About this exercise
A verbatim copy is needed of the lines below from the one containing "php httpServer1.php" up to and including the one containing "- HRNet is a", excluding pictures.

━━ Data extracts

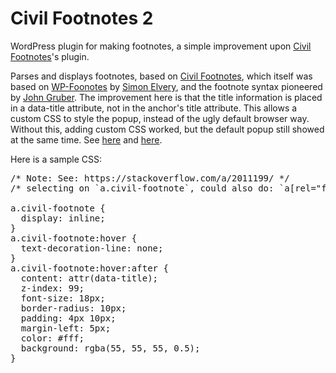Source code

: # Civil Footnotes 2
WordPress plugin for making footnotes, a simple improvement upon <a href="https://wordpress.org/plugins/civil-footnotes/">Civil Footnotes</a>'s plugin.

Parses and displays footnotes, based on <a href="https://wordpress.org/plugins/civil-footnotes/">Civil Footnotes</a>, which itself was based on <a href="https://elvery.net/drzax/wordpress-footnotes-plugin">WP-Foonotes</a> by <a href="http://elvery.net">Simon Elvery</a>, and the footnote syntax pioneered by <a href="http://daringfireball.net/2005/07/footnotes">John Gruber</a>. The improvement here is that the title information is placed in a data-title attribute, not in the anchor's title attribute. This allows a custom CSS to style the popup, instead of the ugly default browser way. Without this, adding custom CSS worked, but the default popup still showed at the same time. See <a href="https://stackoverflow.com/a/35141804/">here</a> and <a href="https://stackoverflow.com/a/2011199/">here</a>.

Here is a sample CSS:

<pre>
/* Note: See: https://stackoverflow.com/a/2011199/ */
/* selecting on `a.civil-footnote`, could also do: `a[rel="footnote"` */

a.civil-footnote {
  display: inline;
}
a.civil-footnote:hover {
  text-decoration-line: none;
}
a.civil-footnote:hover:after {
  content: attr(data-title);
  z-index: 99;
  font-size: 18px;
  border-radius: 10px;
  padding: 4px 10px;
  margin-left: 5px;
  color: #fff;
  background: rgba(55, 55, 55, 0.5);
}
</pre>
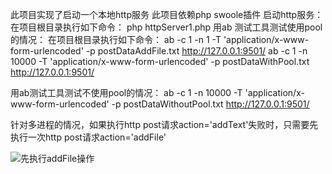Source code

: 此项目实现了启动一个本地http服务
此项目依赖php swoole插件
启动http服务：
在项目根目录执行如下命令：
php httpServer1.php
用ab 测试工具测试使用pool的情况：
在项目根目录执行如下命令：
ab -c 1 -n 1 -T 'application/x-www-form-urlencoded' -p postDataAddFile.txt http://127.0.0.1:9501/
ab -c 1 -n 10000 -T 'application/x-www-form-urlencoded' -p postDataWithPool.txt http://127.0.0.1:9501/

用ab测试工具测试不使用pool的情况：
ab -c 1 -n 10000 -T 'application/x-www-form-urlencoded' -p postDataWithoutPool.txt http://127.0.0.1:9501/

针对多进程的情况，如果执行http post请求action='addText'失败时，只需要先执行一次http post请求action='addFile'


![先执行addFile操作](https://raw.githubusercontent.com/username/projectname/branch/path/to/img.png)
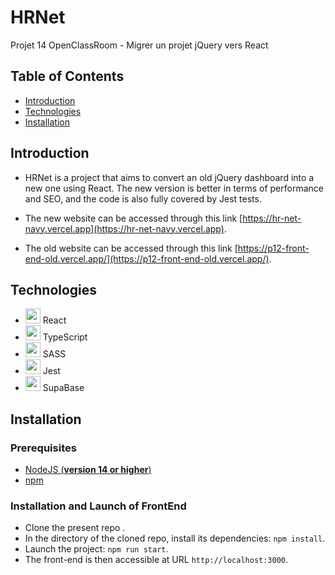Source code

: # HRNet
Projet 14 OpenClassRoom - Migrer un projet jQuery vers React

## Table of Contents
- [Introduction](#introduction)
- [Technologies](#technologies)
- [Installation](#installation)

## Introduction

- HRNet is a project that aims to convert an old jQuery dashboard into a new one using React. The new version is better in terms of performance and SEO, and the code is also fully covered by Jest tests.

- The new website can be accessed through this link [https://hr-net-navy.vercel.app](https://hr-net-navy.vercel.app).
- The old website can be accessed through this link [https://p12-front-end-old.vercel.app/](https://p12-front-end-old.vercel.app/).


## Technologies 

- <img src="https://user-images.githubusercontent.com/25181517/183897015-94a058a6-b86e-4e42-a37f-bf92061753e5.png" width="24"/> React
- <img src="https://user-images.githubusercontent.com/25181517/183890598-19a0ac2d-e88a-4005-a8df-1ee36782fde1.png" width="24"/> TypeScript
- <img src="https://icons-for-free.com/iconfiles/png/512/end+long+shadow+preprocesor+sass+web+icon-1320184849915610733.png" width="24"/> SASS
- <img src="https://www.svgrepo.com/show/353930/jest.svg" width="24"/> Jest
- <img src="https://cf.appdrag.com/dashboard-openvm-clo-b2d42c/uploads/supabase-TAiY.png" width="24"/> SupaBase
## Installation 

### Prerequisites

- [NodeJS (**version 14 or higher**)](https://nodejs.org/en/)
- [npm](https://www.npmjs.com/)

### Installation and Launch of FrontEnd

- Clone the present repo .
- In the directory of the cloned repo, install its dependencies: `npm install`.
- Launch the project: `npm run start`.
- The front-end is then accessible at URL `http://localhost:3000`.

━━━━

Task output
php httpServer1.php
用ab 测试工具测试使用pool的情况：
在项目根目录执行如下命令：
ab -c 1 -n 1 -T 'application/x-www-form-urlencoded' -p postDataAddFile.txt http://127.0.0.1:9501/
ab -c 1 -n 10000 -T 'application/x-www-form-urlencoded' -p postDataWithPool.txt http://127.0.0.1:9501/

用ab测试工具测试不使用pool的情况：
ab -c 1 -n 10000 -T 'application/x-www-form-urlencoded' -p postDataWithoutPool.txt http://127.0.0.1:9501/

针对多进程的情况，如果执行http post请求action='addText'失败时，只需要先执行一次http post请求action='addFile'


![先执行addFile操作](https://raw.githubusercontent.com/username/projectname/branch/path/to/img.png)
Source code

: # HRNet
Projet 14 OpenClassRoom - Migrer un projet jQuery vers React

## Table of Contents
- [Introduction](#introduction)
- [Technologies](#technologies)
- [Installation](#installation)

## Introduction

- HRNet is a project that aims to convert an old jQuery dashboard into a new one using React. The new version is better in terms of performance and SEO, and the code is also fully covered by Jest tests.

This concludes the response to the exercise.